Before the commencement of conflicts 2,706 beehive boxes existed. However, following the end of war only 682 beehives are left.
Farm machinery and equipment are an integral part of maintain and keeping the agricultural industry running in Kobane. 4 years ago 6,765 agricultural machines, of which 2,255 were harvesters existed in the canton. Currently only 556 tractors and 350 Harvesters are left, severely limiting the agricultural industry and return to farming. Similarly, 4,059 bulldozers and tractors existed, an estimated 63% of which have been destroyed totalling 2,557 machines collectively.
Another aspect of Daesh’s policy was to deliberately burn and raze farm lands, trees and destroy farm animals and machinery. As a result, 1,792,950 trees exist now, whereas before an estimated 2,600,000 trees existed. This means that around 807,050 trees have been destroyed in the past 4 years.
The agriculture industry continues to struggle to return to pre-war period and production. In the area immediately outside of Kobane lies a collective of 25 villages, consisting of 4,545 irrigated land in hectares and 62,191 unirrigated land. Olive, fruit and pistachio trees consist of roughly 177,358 trees, and farm animals 7,531 collectively.

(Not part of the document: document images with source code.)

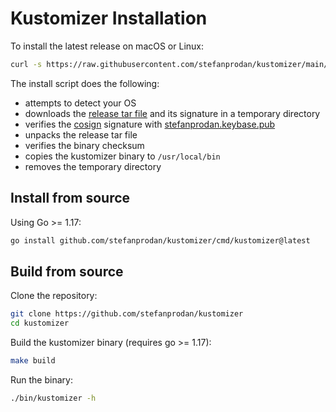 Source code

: # Kustomizer Installation

To install the latest release on macOS or Linux:

```bash
curl -s https://raw.githubusercontent.com/stefanprodan/kustomizer/main/install/kustomizer.sh | sudo bash
```

The install script does the following:
* attempts to detect your OS
* downloads the [release tar file](https://github.com/stefanprodan/kustomizer/releases) and its signature in a temporary directory
* verifies the [cosign](https://github.com/sigstore/cosign) signature with [stefanprodan.keybase.pub](https://stefanprodan.keybase.pub/cosign/kustomizer.pub)
* unpacks the release tar file
* verifies the binary checksum
* copies the kustomizer binary to `/usr/local/bin`
* removes the temporary directory

## Install from source

Using Go >= 1.17:

```sh
go install github.com/stefanprodan/kustomizer/cmd/kustomizer@latest
```

## Build from source

Clone the repository:

```bash
git clone https://github.com/stefanprodan/kustomizer
cd kustomizer
```

Build the kustomizer binary (requires go >= 1.17):

```bash
make build
```

Run the binary:

```bash
./bin/kustomizer -h
```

Machinery and equipment in these immediate villages included 274 bulldozers, tractors, harvesters among others.
The farming lands and areas West of the canton totalled 31 villages with irrigated agricultural land totalling 85,940 hectares. Unirrigated land is estimated to be around 178,017 hectares of land. The farming lands and areas east of the canton, totalling 192 villages consists of 116,286 hectares of irrigated agricultural land and 274,765 hectares of unirrigated land.
The farming lands and areas south of the canton, which totals 54 villages includes 11,135 hectares of irrigated land and 284,381 unirrigated land.
There are no villages north of the canton as the northern boundary consists of the Rojava-Turkey border.
Currently Rye production consists of about 50% of the present economy of the canton. Wheat consists of 35% and vegetables 15%.
Finally, it is unknown to what extent the current land is being farmed currently due to mines and people leaving villages and yet to return to their homes. Likewise, the canton is still conducting surveys and it is important to note that the current figures and statistics are not the final figures. It is possible that the numbers could evolve as the municipality and the agricultural ministry continue the work of surveying and data collection.
Addressing the current shortages and damage to the agricultural industry is an essential element of encouraging normalisation of life industry. Currently the canton is in direct need of seeds (wheat, rye), agricultural machines, olive oil press machines, irrigation machines, agricultural medicine and pesticides.
However, the most urgent and immediate need is to clear the liberated villages of mines so that families can return to their homes and farms. Currently the focus of the de-mining organisations is Kobane and the close vicinity of the city, leaving many villages littered with mines and other explosive devices.
Without urgently and immediately addressing the mining issue within the farm lands and villages the agricultural industry will continue to face serious challenges.